→ **DATA FOR PROCESSING**

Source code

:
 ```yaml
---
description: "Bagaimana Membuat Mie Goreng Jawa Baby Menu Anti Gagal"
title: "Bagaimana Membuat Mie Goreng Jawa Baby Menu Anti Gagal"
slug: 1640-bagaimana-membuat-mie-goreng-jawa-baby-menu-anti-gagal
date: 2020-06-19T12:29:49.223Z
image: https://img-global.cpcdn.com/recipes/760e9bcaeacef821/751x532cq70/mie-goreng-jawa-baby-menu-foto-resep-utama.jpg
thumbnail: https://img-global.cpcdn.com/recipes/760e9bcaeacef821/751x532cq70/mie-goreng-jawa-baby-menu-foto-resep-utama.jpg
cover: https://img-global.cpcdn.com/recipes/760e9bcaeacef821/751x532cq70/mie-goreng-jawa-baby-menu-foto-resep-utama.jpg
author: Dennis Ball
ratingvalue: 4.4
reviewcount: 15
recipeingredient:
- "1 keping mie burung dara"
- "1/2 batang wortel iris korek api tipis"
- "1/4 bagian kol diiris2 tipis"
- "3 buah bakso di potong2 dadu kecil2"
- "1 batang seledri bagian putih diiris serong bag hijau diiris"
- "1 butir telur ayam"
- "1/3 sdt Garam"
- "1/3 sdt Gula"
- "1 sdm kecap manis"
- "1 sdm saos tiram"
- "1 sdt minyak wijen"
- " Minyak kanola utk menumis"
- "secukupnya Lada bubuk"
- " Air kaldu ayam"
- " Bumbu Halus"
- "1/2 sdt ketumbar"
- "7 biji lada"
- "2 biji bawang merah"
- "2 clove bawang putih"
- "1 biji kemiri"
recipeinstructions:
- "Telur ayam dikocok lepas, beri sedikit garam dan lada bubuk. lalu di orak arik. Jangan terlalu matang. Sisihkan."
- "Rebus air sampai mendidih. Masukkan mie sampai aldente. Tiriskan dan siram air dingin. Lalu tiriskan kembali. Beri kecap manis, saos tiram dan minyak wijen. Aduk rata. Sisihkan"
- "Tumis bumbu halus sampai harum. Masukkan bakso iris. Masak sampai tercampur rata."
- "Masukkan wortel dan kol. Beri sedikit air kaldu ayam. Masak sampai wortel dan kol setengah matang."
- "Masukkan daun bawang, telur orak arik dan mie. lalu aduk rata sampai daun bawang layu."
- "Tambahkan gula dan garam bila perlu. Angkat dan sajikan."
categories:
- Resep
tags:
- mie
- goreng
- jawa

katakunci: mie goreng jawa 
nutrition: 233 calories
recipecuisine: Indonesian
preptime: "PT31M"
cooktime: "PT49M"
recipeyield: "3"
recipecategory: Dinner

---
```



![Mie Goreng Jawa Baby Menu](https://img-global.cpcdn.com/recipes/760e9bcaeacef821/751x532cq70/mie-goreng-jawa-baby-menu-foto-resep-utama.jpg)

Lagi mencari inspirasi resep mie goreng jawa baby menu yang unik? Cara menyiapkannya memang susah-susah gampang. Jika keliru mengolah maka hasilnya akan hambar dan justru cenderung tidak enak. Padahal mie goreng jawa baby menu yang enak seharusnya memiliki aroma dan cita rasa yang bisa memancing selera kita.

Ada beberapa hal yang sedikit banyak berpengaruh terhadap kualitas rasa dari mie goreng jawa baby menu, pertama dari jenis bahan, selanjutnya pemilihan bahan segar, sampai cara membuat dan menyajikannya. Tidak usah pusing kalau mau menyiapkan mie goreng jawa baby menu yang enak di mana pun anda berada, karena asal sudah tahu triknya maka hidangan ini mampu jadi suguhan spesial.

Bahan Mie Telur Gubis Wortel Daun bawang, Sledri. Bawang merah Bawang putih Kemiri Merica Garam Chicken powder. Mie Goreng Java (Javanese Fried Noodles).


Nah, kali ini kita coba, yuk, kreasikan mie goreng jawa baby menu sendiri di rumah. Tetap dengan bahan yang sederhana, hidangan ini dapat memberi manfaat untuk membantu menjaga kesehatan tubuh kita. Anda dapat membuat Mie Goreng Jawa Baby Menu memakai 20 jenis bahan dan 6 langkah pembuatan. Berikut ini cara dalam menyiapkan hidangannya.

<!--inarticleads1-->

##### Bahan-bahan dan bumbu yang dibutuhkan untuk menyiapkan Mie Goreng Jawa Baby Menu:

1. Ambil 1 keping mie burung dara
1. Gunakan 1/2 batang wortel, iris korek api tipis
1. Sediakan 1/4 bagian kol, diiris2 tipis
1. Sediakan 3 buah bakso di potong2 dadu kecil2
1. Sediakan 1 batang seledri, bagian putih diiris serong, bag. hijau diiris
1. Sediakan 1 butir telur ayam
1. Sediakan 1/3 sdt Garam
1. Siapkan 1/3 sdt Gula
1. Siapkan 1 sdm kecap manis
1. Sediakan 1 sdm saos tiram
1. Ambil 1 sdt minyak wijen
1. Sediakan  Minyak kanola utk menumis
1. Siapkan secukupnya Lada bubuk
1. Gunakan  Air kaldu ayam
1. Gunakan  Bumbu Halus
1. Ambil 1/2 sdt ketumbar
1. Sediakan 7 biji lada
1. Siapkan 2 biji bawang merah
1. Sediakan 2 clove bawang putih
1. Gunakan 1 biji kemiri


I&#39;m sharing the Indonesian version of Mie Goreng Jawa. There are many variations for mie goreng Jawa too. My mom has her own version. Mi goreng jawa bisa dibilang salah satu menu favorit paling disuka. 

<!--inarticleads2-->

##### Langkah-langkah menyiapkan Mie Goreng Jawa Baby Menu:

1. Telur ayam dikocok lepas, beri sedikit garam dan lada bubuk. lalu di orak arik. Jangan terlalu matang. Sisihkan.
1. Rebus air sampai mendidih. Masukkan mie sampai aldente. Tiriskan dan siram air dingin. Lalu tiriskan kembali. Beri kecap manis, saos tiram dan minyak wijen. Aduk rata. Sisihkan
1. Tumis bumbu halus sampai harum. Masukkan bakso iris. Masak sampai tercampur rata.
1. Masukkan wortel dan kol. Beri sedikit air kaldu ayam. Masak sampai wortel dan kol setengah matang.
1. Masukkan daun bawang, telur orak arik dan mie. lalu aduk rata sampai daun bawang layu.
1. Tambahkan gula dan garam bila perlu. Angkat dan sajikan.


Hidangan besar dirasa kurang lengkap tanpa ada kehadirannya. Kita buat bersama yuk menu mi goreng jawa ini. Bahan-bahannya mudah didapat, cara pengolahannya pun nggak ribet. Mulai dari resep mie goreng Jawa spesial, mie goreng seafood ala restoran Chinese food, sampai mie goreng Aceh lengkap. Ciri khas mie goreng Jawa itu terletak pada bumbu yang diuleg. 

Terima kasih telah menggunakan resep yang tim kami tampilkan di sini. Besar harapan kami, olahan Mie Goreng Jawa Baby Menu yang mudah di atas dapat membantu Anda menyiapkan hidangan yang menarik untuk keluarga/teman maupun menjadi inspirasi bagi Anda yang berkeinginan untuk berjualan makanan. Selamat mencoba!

→ **TASK TO COMPLETE**
Review the entries above and return every line where "layu" appears.

→ **EXPECTED OUTPUT**
- "Masukkan daun bawang, telur orak arik dan mie. lalu aduk rata sampai daun bawang layu."
1. Masukkan daun bawang, telur orak arik dan mie. lalu aduk rata sampai daun bawang layu.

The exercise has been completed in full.